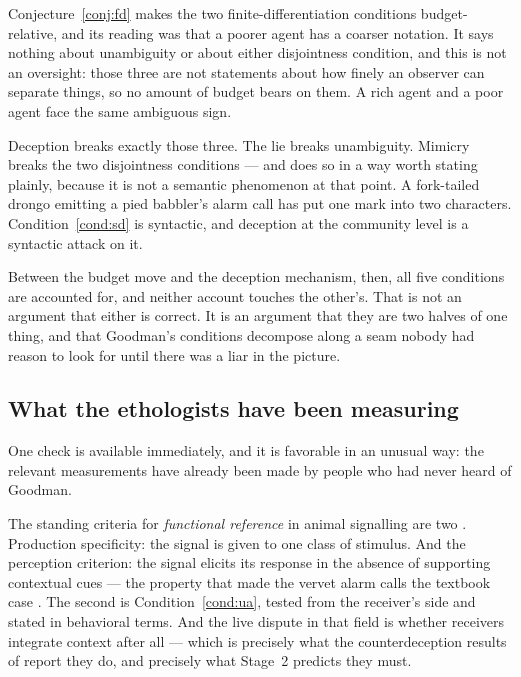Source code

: Conjecture~\ref{conj:fd} makes the two finite-differentiation conditions
budget-relative, and its reading was that a poorer agent has a coarser notation.
It says nothing about unambiguity or about either disjointness condition, and
this is not an oversight: those three are not statements about how finely an
observer can separate things, so no amount of budget bears on them. A rich agent
and a poor agent face the same ambiguous sign.

Deception breaks exactly those three. The lie breaks unambiguity. Mimicry breaks
the two disjointness conditions --- and does so in a way worth stating plainly,
because it is not a semantic phenomenon at that point. A fork-tailed drongo
emitting a pied babbler's alarm call \cite{flower2011,flower2014} has put one
mark into two characters. Condition~\ref{cond:sd} is syntactic, and deception at
the community level is a syntactic attack on it.

Between the budget move and the deception mechanism, then, all five conditions
are accounted for, and neither account touches the other's. That is not an
argument that either is correct. It is an argument that they are two halves of
one thing, and that Goodman's conditions decompose along a seam nobody had
reason to look for until there was a liar in the picture.

\subsection{What the ethologists have been measuring}
\label{sec:functional-reference}

One check is available immediately, and it is favorable in an unusual way: the
relevant measurements have already been made by people who had never heard of
Goodman.

The standing criteria for \emph{functional reference} in animal signalling are
two \cite{macedonia1993}. Production specificity: the signal is given to one
class of stimulus. And the perception criterion: the signal elicits its response
in the absence of supporting contextual cues --- the property that made the
vervet alarm calls the textbook case \cite{seyfarth1980}. The second is Condition~\ref{cond:ua}, tested from
the receiver's side and stated in behavioral terms. And the live dispute in that
field is whether receivers integrate context after all --- which is precisely
what the counterdeception results of \cite{wheelerbc2010,wheelerbc2013} report
they do, and precisely what Stage~2 predicts they must.

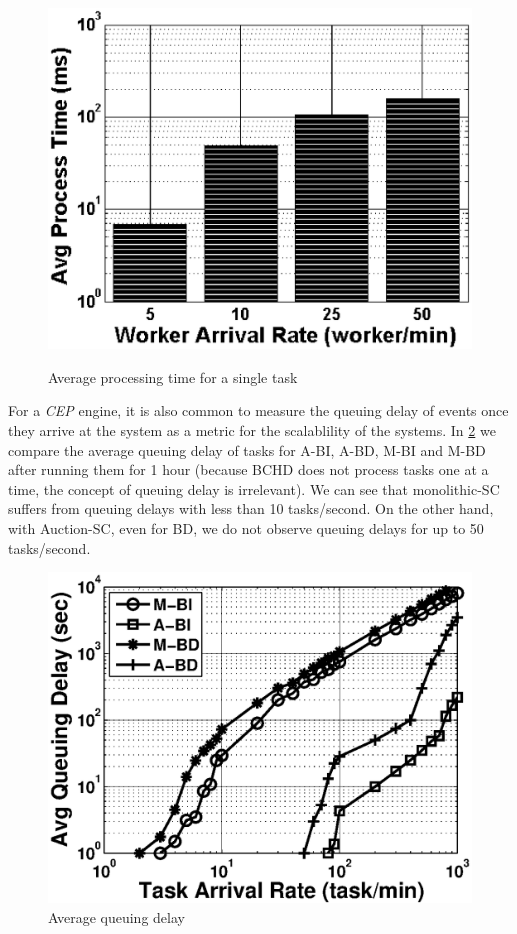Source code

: \begin{figure}[h]
{        \label{fig:runtime_bchd}
        \includegraphics[width = 0.45\columnwidth]{figures/run_time_bchd.eps}
    }
    \vspace{-0.15in}
    \caption{Average processing time for a single task}
    \label{fig:runtime}
\end{figure}

For a \emph{CEP} engine, it is also common to measure the queuing delay of events \cite{Wu06} once they arrive at the system as a metric for the scalablility of the systems. In \cref{fig:queue} we compare the average queuing delay of tasks for A-BI, A-BD, M-BI and M-BD after running them for 1 hour (because BCHD does not process tasks one at a time, the concept of queuing delay is irrelevant). We can see that monolithic-SC suffers from queuing delays with less than 10 tasks/second. On the other hand, with Auction-SC, even for BD, we do not observe queuing delays for up to 50 tasks/second.

\begin{figure}[h]
	\centering
	\includegraphics[width = 0.75\columnwidth]{figures/queue.eps}
	\vspace{-0.1in}
	\caption{Average queuing delay}\label{fig:queue}
\end{figure}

**Task:**
In the records above, find the line with "two finite-differentiation conditions"; write out exactly that line and each one after it, stopping after the line with "the receiver's side".

**Reply to the task:**
: Conjecture~\ref{conj:fd} makes the two finite-differentiation conditions
budget-relative, and its reading was that a poorer agent has a coarser notation.
It says nothing about unambiguity or about either disjointness condition, and
this is not an oversight: those three are not statements about how finely an
observer can separate things, so no amount of budget bears on them. A rich agent
and a poor agent face the same ambiguous sign.

Deception breaks exactly those three. The lie breaks unambiguity. Mimicry breaks
the two disjointness conditions --- and does so in a way worth stating plainly,
because it is not a semantic phenomenon at that point. A fork-tailed drongo
emitting a pied babbler's alarm call \cite{flower2011,flower2014} has put one
mark into two characters. Condition~\ref{cond:sd} is syntactic, and deception at
the community level is a syntactic attack on it.

Between the budget move and the deception mechanism, then, all five conditions
are accounted for, and neither account touches the other's. That is not an
argument that either is correct. It is an argument that they are two halves of
one thing, and that Goodman's conditions decompose along a seam nobody had
reason to look for until there was a liar in the picture.

\subsection{What the ethologists have been measuring}
\label{sec:functional-reference}

One check is available immediately, and it is favorable in an unusual way: the
relevant measurements have already been made by people who had never heard of
Goodman.

The standing criteria for \emph{functional reference} in animal signalling are
two \cite{macedonia1993}. Production specificity: the signal is given to one
class of stimulus. And the perception criterion: the signal elicits its response
in the absence of supporting contextual cues --- the property that made the
vervet alarm calls the textbook case \cite{seyfarth1980}. The second is Condition~\ref{cond:ua}, tested from
the receiver's side and stated in behavioral terms. And the live dispute in that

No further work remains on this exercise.